"MY GOD JIM"
I feel like I'm in an episode of star trek all of a sudden (but I always thought I'd be scotty, not bones...)
Dude are you telling me you just
WROTE a site ripper?? :shock: :hypno:
Based on your explanation, thats essentially what you are describing. I am kind of shocked, you really are as crazy as me! :clap:
imp:
By all means I'd love to check it out. I wasn't going to post to this thread again til I got something worth reporting, but I guess I do, (knock on wood), I totally scrapped the first run stuff (including the program itself and all the iterations of corrupted crap it made) and am currently running a different one that seems to be doing much better so far (knock on wood)...
At the time of this posting, it has been running 15 hours 7 min 28 sec and has downloaded 132,684 htmls 723 jpg/gif and I did one thing here that really really helped the rip out, I posted a new thread in the 1.0 DF right up top page one that contains direct links to every single index page in the archives. This (to the eye of the ripper) turned the archive from something dozens or hundreds of levels deep into something 3 levels deep all the way through.
This made the crawl much faster and also ensured the ripper much more quickly/easily mapped out the ENTIRE archive right at the very start of the job, as opposed to trying to crawl down down down as it goes blind guessing where or how deep it's going (not sure why but they all seem to choke out eventually that route)...
So anyway, the current rip shot looks like it may just work (not trying to jinx myself though).
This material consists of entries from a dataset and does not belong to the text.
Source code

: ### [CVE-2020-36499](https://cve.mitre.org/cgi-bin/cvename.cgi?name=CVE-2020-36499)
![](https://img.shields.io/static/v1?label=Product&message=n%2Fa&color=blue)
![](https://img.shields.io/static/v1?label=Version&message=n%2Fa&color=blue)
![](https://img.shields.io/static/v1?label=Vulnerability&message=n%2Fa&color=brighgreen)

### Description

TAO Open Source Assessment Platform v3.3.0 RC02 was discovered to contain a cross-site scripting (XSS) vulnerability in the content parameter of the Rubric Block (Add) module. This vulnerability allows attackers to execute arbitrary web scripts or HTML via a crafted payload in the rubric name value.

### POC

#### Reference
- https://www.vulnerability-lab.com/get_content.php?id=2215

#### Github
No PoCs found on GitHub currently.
I'd love to see what you made, and if this one pukes out in the end as well, I'd love to give it a shot. There is one thing I need to ask though. How hard would it be for you to revise its code such that it could do a blanket rename operation to all html files created (as opposed to just naming them exactly as found in urls, and btw, this would entail not just renaming the resulting file but also then converting any occurrence of that link in all other saved files to the new renamed filename)? Go here and you'll see the index shell that illustrates what I mean (hover over a link and check your status bar or right click and properties to see the revised link naming convention):
http://xwebarchives.org/1p0
I ask this because the original 1.0's url titles are huge and contain post headlines converted to addresses, full of some strange characters that I'm finding make for tough ripping as well as possible browsing issues in the rip. The rip I am making now is tweaked to rename ALL saved html files in DOS compliant 8.3 and revise all link occurrences in the rip to those names as it goes. I'm going to put it all in a flat directory (meaning all in the same giant folder) for easier browsing/linking/usage once its online. So is a blanket html file rename operation something you could incorporate into this without too much effort? If not thats
totally ok, I could probably use a mass file editor to splice link name changes in after the fact too, but it would be a lot more time consuming.
Jim you rock! You are officially a "hardcore" Xwebber! :clap: